Five Non-Fiction Books to Read in March

This month I’m hoping to finish up a few non-fiction books I’m meandering through because my TBR is piled super high. And because I’m soaking in the content and learning a great deal.

Creatrix: She Who Makes by Lucy H. Pearce. The author shares personal stories from her own life as well as the voices of many other creative women. What are the joys, the challenges, the highs and lows of creative living. The exhilarating experiences, the slogging through to finish, finding and making time for creative work in the margins of our busy lives. And I haven’t gotten to it yet, but there’s even a practical section about business and marketing. More when I finish the book!

Saving Us: A Climate Scientist’s Case for Hope and Healing in a Divided World by Katherine Hayhoe. This book could also be titled ‘How to Talk to the Deniers, Dismissers, and Those Resistant to Reality’. LOL. But seriously, in only the first few chapters, the author gives clear ideas and examples on how to talk to people about planetary peril, climate catastrophe, etc. I look forward to reading the rest of it.

Abundance: The Inner Path to Wealth by Deepak Chopra. With his clear writing, Deepak takes complex concepts and distills them into easy-to-understand and practice principles for living an abundant life.
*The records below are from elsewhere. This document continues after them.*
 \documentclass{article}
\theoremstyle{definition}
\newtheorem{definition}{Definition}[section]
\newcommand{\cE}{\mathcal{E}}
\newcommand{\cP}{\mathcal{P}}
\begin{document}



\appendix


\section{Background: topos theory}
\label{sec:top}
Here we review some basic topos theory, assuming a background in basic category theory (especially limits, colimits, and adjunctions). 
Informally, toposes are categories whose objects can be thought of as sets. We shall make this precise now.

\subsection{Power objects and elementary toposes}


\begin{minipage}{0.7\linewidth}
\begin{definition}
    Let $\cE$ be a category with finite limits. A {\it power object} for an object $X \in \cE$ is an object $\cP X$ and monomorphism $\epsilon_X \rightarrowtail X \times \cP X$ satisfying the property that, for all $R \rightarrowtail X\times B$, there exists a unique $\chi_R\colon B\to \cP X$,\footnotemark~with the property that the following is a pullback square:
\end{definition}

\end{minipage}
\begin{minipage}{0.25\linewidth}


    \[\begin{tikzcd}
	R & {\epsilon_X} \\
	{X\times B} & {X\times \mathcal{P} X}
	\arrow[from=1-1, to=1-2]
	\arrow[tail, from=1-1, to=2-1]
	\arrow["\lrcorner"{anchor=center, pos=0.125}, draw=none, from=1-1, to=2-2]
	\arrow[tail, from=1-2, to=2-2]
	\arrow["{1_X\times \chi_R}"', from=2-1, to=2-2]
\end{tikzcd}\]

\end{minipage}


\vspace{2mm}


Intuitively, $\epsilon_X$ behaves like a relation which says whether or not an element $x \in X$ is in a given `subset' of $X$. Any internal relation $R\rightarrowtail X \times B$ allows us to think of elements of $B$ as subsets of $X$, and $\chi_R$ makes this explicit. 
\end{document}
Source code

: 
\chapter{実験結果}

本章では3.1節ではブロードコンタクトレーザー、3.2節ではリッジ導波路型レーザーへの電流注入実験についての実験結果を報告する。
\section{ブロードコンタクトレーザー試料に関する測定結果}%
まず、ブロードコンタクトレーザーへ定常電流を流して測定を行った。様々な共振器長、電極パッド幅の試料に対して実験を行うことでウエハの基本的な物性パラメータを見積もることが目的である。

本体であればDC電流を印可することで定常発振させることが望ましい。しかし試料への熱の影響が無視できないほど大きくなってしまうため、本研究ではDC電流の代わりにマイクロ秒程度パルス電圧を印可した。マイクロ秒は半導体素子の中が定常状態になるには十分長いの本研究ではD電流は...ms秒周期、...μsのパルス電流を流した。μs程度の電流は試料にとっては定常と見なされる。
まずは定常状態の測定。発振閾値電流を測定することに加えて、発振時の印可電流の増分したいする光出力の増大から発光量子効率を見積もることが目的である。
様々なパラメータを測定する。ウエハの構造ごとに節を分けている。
I’ve already had several aha moments. I’m reading through his explanation of the chakra system at the moment and appreciate the way he takes the ‘woo woo’ out of this yogic way of looking at life.

The Intersectional Environmentalist: How to Dismantle Systems of Oppression to Protect People + Planet by Leah Thomas. This book has so much to teach us: from the explanation of terminology of words and concepts such as intersectional, to what has happened and what is happening to dismantle systems of oppression, to what we can do. I am learning so much and can’t wait to read the rest of the book.

Kinship: Belonging in a World of Relations, Volume 1: Planet edited by Gavin Van Horn, Robin Wall Kimmerer, and John Hausdoerffer. All I have to do is see Robin Wall Kimmerer’s name anywhere and I immediately have to read it. This is the first volume of a five volume set from the Center For Humans and Nature. Each piece is thoughtful and beautiful and helps the reader understand even more how we are all connected and related and how what we do matters. I am really looking forward to the piece by Kimmerer as well as the one by Drew Lanham in this volume.